Upon learning of Lee's renunciation of her party membership, Juan Kang-meng (阮剛猛), head of the KMT’s Evaluation and Discipline Committee, said the committee will meet Wednesday as originally scheduled, but the agenda will focus on general party issues instead of a review of Lee's case.

Lee admitted that she obtained U.S. Citizenship in 1991, but argued that she "legally" lost her status as a U.S. citizen when she was sworn in as a Taipei city councilor in 1994, citing U.S. law which lists serving in a foreign government as one of the legal conditions for the loss of citizenship.

Under pressure from the DPP, the Legislative Yuan requested the MOFA in May to help verify with foreign governments whether any of the sitting legislators were holding dual citizenship.
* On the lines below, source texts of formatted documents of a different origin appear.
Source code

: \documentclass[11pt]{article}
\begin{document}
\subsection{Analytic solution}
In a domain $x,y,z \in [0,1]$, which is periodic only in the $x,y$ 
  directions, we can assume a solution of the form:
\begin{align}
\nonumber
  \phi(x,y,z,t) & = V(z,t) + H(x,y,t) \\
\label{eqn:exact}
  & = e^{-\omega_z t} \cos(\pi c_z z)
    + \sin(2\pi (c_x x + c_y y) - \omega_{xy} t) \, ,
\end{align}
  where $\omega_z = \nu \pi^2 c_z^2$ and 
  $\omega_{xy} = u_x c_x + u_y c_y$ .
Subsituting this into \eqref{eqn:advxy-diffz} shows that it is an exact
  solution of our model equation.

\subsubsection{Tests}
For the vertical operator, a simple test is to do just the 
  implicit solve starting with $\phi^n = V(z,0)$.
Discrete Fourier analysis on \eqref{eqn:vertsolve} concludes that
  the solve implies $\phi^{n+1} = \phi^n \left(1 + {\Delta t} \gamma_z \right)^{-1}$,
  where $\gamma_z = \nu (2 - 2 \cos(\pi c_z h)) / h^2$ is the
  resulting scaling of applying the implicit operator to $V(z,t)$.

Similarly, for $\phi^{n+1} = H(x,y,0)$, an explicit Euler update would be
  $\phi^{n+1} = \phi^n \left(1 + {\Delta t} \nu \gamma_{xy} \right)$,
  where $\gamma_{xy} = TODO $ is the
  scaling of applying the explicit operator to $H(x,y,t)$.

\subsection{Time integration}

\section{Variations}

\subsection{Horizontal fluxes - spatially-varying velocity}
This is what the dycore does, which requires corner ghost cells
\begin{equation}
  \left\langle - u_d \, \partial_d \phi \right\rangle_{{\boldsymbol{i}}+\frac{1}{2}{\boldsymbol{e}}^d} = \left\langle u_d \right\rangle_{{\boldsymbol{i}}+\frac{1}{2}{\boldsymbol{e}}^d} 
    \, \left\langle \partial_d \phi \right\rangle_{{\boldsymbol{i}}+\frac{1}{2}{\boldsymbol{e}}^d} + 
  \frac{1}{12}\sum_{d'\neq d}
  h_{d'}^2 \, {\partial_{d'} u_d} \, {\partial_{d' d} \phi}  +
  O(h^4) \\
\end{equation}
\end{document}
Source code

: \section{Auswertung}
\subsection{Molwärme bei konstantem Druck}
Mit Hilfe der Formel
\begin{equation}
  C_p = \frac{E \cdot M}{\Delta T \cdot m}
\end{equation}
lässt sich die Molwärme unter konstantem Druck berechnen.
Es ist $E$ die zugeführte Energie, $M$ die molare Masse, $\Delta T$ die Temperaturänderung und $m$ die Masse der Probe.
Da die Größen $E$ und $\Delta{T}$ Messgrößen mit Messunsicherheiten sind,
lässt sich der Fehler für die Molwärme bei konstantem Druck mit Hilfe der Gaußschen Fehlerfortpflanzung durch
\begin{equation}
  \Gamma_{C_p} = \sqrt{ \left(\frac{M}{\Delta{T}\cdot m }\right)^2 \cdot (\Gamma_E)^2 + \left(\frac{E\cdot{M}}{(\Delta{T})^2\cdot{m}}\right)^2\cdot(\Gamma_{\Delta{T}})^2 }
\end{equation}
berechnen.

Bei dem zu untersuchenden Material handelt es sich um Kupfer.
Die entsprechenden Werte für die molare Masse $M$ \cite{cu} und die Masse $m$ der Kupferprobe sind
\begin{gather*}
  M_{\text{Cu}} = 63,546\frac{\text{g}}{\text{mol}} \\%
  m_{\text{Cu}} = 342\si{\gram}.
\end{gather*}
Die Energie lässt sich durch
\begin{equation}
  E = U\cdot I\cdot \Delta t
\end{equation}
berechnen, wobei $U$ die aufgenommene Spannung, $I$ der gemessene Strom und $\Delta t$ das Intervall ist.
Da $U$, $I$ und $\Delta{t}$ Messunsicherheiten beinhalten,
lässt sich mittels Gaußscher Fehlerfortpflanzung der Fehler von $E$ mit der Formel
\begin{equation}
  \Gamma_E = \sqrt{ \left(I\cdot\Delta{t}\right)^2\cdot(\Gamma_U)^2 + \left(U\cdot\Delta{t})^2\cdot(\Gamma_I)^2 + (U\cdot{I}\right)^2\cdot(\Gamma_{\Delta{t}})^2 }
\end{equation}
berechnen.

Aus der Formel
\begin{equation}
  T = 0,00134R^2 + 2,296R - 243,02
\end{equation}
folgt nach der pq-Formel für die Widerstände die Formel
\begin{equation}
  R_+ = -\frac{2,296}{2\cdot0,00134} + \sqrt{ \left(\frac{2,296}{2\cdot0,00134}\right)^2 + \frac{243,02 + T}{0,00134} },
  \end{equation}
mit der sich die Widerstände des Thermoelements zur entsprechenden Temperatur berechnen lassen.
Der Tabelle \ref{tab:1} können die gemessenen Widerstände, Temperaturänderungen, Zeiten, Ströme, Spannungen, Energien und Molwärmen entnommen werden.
The MOFA received a reply from the U.S. in early December and the letter was distributed as a classified document to all legislators Dec. 24.

While saying there is no record of loss of U.S. citizenship by Lee, the letter also states that “U.S. citizens who hold the citizenship of a foreign country and who accept employment with the government of that country that requires an oath, affirmation or declaration of allegiance may have committed an expatriating act if they do so with the intent to relinquish their U.S. citizenship."

"While the Department (of State) has not made any determination regarding loss of citizenship for the individual named above, it could do so based on evidence that he or she committed a potentially expatriating act with the intention of relinquishing U.S. citizenship. Any such determination would be retroactive to the date of the expatriating act," the letter reads.

On Dec.25, Lee claimed that a report on her U.S. citizenship status delivered recently by the American Institute in Taiwan (AIT) to the Ministry of Foreign Affairs on her case was "not final" and urged the public to wait for the final result before censuring her.